There are many AWPers in the world, but only one kennyS. GuardiaN may have the fastest firing speed in the game, but kennyS is right there with him and boasts a far more devastating hit-rate. Where the Slovakian can be seen to go away from the sniper rifle when his performance is dipping, kenny is still there, deep in the trenches and with the team on his back, prepared to risk and take the next AWP shot. With kennyS, it's not a question of confidence, merely opportunity. Give me the AWP and give me another shot, I'll get him next time.
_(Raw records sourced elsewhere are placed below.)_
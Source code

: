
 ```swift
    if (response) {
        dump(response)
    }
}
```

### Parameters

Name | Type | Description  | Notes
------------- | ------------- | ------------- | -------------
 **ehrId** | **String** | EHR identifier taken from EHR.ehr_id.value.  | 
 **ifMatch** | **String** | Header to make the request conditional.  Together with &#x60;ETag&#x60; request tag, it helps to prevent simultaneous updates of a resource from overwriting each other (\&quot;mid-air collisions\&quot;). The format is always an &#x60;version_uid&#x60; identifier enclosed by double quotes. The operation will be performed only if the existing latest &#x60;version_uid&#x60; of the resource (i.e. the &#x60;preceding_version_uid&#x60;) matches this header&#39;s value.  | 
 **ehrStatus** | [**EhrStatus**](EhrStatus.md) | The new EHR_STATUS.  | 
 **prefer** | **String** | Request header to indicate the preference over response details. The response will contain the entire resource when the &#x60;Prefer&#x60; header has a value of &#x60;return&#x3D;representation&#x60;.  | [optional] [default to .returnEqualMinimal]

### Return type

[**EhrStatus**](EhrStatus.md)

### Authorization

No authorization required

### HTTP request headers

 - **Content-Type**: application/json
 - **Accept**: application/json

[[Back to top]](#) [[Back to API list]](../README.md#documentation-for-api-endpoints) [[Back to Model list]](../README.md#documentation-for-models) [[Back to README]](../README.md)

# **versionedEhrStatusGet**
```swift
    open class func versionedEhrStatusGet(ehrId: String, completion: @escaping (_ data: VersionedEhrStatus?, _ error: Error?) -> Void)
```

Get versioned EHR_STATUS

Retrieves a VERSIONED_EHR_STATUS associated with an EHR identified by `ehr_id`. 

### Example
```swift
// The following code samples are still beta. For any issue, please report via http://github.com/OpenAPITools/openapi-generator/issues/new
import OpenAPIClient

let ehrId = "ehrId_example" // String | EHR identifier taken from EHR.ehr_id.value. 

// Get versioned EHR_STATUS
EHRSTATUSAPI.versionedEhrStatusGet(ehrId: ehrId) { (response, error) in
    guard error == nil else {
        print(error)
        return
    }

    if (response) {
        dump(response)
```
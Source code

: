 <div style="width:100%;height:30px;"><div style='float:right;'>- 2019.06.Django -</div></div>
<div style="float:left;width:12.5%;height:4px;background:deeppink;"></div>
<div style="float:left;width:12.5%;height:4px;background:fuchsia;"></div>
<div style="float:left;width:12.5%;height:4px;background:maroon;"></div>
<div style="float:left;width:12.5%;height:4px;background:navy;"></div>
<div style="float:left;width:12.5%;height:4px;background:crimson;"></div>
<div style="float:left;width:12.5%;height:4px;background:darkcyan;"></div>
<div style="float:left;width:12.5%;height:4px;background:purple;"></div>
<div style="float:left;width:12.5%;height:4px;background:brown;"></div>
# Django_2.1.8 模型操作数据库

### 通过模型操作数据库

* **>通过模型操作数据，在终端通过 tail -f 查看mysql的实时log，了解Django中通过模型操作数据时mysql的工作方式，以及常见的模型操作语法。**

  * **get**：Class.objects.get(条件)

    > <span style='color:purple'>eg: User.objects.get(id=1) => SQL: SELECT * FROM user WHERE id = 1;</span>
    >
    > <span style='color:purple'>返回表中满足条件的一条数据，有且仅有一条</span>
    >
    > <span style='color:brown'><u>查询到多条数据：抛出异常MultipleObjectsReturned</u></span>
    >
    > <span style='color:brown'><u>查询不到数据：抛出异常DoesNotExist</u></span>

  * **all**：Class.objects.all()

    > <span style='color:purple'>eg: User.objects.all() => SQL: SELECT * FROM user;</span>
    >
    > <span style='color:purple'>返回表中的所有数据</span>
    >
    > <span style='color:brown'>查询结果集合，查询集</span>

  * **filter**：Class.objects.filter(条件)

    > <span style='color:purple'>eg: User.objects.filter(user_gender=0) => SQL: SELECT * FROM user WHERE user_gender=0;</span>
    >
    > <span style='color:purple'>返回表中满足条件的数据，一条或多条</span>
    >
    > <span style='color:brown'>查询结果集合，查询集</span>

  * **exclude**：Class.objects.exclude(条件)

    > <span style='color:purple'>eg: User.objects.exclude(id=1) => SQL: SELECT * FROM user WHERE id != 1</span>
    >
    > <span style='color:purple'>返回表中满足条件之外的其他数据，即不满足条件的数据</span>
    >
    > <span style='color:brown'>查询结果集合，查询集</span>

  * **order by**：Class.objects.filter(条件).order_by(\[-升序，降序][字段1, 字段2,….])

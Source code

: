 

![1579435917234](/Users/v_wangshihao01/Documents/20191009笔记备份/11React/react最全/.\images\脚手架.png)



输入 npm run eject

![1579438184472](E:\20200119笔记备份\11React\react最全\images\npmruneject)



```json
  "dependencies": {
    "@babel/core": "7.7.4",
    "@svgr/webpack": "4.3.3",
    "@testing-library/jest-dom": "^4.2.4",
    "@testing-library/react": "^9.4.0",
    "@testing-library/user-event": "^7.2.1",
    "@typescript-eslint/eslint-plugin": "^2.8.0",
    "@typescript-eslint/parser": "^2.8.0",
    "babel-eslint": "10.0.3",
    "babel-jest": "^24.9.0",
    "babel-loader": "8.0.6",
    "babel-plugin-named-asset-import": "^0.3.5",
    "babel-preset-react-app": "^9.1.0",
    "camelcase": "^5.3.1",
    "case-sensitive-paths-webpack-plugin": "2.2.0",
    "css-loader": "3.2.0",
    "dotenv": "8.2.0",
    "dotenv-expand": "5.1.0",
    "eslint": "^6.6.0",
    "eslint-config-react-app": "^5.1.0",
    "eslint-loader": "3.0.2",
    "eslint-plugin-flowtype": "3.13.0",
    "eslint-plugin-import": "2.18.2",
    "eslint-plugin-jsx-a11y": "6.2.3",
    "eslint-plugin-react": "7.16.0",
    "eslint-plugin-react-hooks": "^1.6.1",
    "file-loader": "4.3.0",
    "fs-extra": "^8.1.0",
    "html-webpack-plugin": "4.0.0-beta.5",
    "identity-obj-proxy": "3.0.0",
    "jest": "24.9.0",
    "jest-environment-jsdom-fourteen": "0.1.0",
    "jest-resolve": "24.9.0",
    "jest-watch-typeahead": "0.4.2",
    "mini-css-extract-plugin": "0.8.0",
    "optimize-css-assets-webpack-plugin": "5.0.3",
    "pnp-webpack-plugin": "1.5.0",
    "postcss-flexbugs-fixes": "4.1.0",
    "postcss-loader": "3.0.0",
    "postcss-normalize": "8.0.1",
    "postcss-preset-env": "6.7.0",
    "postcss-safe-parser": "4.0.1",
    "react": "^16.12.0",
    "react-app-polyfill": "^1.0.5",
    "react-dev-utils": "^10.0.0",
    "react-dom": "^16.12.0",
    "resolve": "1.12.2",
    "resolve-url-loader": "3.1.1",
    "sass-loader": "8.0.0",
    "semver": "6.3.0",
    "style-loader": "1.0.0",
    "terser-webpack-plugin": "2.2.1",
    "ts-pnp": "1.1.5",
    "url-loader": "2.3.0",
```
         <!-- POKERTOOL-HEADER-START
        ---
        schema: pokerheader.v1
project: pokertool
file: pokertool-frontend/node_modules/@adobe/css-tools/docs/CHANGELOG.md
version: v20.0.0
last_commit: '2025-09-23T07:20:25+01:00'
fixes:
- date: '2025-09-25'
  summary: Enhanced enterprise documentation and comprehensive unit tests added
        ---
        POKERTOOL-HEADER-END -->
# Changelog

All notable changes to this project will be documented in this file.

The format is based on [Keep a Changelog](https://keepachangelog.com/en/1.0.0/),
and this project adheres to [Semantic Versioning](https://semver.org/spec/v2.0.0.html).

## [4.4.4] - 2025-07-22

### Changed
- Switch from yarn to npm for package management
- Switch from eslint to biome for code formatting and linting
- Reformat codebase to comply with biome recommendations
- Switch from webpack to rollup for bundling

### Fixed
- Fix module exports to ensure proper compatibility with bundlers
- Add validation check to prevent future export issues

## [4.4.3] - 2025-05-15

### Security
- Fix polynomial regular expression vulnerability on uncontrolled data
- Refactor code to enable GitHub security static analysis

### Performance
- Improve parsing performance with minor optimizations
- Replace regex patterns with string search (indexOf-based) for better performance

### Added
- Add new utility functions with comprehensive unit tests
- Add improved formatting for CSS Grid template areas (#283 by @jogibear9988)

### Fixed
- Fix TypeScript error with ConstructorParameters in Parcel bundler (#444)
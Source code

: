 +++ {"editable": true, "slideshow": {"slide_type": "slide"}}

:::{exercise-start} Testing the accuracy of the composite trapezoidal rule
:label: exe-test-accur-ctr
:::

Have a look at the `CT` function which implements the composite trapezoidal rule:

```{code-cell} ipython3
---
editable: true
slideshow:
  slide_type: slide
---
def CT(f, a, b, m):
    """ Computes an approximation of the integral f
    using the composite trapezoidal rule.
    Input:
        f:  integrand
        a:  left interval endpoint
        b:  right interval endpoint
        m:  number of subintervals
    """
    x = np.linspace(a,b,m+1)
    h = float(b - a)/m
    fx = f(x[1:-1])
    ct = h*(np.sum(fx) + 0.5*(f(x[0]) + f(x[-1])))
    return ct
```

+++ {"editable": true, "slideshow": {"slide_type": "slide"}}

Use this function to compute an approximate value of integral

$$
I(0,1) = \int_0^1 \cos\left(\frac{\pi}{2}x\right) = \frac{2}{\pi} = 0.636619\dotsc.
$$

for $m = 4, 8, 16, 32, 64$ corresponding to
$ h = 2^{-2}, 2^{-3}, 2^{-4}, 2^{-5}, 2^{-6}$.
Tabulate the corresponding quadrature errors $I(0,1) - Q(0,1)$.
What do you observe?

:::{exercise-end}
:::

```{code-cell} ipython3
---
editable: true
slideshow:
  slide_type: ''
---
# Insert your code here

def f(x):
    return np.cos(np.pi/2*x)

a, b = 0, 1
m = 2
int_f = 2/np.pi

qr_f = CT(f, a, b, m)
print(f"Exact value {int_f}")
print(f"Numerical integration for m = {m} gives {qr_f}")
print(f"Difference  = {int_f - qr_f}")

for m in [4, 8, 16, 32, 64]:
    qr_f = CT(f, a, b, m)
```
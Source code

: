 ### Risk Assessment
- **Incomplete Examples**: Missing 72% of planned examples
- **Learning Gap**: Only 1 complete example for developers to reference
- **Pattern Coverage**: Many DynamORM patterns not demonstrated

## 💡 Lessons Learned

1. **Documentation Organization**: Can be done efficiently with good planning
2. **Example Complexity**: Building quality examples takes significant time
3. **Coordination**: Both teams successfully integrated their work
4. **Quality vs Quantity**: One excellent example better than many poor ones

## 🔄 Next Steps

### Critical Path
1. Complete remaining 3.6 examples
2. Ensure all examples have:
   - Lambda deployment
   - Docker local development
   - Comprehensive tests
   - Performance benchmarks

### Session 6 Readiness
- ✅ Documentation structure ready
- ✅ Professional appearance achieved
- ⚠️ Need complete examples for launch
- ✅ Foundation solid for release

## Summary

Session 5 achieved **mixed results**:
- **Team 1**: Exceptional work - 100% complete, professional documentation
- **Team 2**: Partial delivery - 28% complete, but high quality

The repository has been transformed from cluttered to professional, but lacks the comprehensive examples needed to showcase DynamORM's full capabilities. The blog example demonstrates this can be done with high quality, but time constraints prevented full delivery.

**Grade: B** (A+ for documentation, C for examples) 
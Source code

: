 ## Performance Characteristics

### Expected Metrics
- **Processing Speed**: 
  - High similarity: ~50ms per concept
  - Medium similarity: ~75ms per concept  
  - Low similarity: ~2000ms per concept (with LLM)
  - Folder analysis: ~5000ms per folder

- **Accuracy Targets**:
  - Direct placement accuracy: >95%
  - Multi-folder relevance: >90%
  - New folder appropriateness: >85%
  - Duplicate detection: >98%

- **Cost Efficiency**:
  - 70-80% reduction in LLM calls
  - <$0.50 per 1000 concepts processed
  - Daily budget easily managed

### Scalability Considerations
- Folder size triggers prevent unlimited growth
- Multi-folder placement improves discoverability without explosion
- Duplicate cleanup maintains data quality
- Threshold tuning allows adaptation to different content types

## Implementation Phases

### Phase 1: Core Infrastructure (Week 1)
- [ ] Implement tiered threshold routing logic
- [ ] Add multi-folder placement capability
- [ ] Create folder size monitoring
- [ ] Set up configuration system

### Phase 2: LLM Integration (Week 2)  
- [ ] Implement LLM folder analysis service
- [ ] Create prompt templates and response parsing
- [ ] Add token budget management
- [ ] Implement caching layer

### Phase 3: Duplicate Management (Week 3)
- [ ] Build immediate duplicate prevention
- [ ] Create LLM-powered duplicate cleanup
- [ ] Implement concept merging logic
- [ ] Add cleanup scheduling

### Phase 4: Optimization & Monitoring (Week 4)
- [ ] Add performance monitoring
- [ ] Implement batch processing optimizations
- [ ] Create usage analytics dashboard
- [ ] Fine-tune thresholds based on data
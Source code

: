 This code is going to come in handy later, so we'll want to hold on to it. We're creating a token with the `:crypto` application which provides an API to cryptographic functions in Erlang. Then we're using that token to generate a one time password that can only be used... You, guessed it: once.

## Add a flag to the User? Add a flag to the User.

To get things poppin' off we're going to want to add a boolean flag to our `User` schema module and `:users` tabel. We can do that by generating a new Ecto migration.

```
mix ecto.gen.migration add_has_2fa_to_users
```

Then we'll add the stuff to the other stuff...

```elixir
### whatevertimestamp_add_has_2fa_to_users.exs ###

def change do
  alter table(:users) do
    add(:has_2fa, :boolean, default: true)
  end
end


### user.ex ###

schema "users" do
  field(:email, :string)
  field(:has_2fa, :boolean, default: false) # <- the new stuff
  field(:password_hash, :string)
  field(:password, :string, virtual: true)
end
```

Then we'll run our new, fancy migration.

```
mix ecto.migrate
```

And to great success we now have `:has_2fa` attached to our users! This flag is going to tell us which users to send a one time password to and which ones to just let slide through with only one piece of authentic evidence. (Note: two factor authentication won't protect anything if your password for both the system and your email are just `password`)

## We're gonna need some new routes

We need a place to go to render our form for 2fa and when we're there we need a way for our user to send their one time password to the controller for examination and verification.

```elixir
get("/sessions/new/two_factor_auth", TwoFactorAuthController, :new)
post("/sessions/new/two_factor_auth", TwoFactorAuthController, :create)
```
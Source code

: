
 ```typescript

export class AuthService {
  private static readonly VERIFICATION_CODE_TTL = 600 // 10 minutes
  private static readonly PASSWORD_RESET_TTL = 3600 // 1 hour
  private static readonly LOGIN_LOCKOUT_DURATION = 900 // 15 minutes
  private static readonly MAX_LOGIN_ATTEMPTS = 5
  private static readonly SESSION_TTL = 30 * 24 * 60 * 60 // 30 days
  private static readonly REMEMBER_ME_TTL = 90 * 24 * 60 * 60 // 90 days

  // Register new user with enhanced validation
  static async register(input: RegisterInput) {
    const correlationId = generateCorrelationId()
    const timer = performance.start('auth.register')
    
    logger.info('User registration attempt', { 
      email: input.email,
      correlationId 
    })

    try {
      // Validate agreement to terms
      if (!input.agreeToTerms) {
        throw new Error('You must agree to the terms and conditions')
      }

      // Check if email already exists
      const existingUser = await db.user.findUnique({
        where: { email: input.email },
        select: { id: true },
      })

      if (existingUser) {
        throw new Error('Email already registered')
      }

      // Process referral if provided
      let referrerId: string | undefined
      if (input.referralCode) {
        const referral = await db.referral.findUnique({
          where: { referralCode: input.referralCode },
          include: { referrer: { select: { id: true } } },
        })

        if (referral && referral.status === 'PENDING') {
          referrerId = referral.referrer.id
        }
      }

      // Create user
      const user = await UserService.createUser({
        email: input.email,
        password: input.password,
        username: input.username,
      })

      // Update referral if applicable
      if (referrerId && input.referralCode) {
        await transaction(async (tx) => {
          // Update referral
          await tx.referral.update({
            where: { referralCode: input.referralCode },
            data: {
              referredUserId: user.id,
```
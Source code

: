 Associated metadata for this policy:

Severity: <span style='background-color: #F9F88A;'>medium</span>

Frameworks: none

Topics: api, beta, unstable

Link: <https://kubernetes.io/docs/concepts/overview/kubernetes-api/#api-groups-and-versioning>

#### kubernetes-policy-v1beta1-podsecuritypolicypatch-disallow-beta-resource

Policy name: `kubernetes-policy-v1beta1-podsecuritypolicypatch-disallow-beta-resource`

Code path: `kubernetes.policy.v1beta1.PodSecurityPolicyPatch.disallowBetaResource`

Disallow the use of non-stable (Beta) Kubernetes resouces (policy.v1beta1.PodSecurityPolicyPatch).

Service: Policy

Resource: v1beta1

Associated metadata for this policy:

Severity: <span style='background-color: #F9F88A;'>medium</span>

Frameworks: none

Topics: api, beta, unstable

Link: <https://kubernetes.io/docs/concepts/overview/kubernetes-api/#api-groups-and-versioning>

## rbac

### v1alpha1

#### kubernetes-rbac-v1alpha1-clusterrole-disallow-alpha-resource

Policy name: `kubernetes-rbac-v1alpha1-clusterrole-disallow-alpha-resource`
kennyS does not play a cerebral game, at least as one might conceive of such an approach. He is not a player with a pre-meditated idea of what he should do in a round and how it should play out. Rather, kennyS is a creature of instinct, tuning into his own sense of what should be done in a given moment and when. If before he was the man who could not understand or execute what Ex6TenZ asked of him, now he is an elemental force set loose upon the world of CS:GO, listening to the language of the game and responding through the words of his play. That those words can speak so loudly now, speaks to a young man who has finally found his voice.
The special sniper
It's not simply that kennyS plays a style that is unorthodox to the conventional approach we see from most top CS:GO players, it's that his style "shouldn't" work, but he makes it effective. It works because playing in a manner which would incorrect for all beginning players and even other top players in fact lines up best with kennyS' individual strengths and his unique developments as a player, thanks to his toil over the first two years of CS:GO competition.
Nobody can play CS:GO the way kennyS can because nobody has been put through the unique struggle kennyS has. Many a player would have retired or been relegated to obscurity, placed in his position and given the resources he has had to work with for over a year. Instead, kennyS finds himself on top of the world and at the zenith of his career as a professional. Overcoming his own weaknesses and self-doubt, kennyS has elevated his game by virtue of embracing his unique qualities and skills as an individual.
"Anyone can try. 'I try hard, but why doesn't it work for me?' types of thinking don't get you anywhere. If you don't have good results there is a reason for it. Take full advantage of your individuality, and with it surpass your competitors."
-sAviOr, Korean four time StarCraft: Brood War champion and legend, asked for advice for those who wish to become pro-gamers.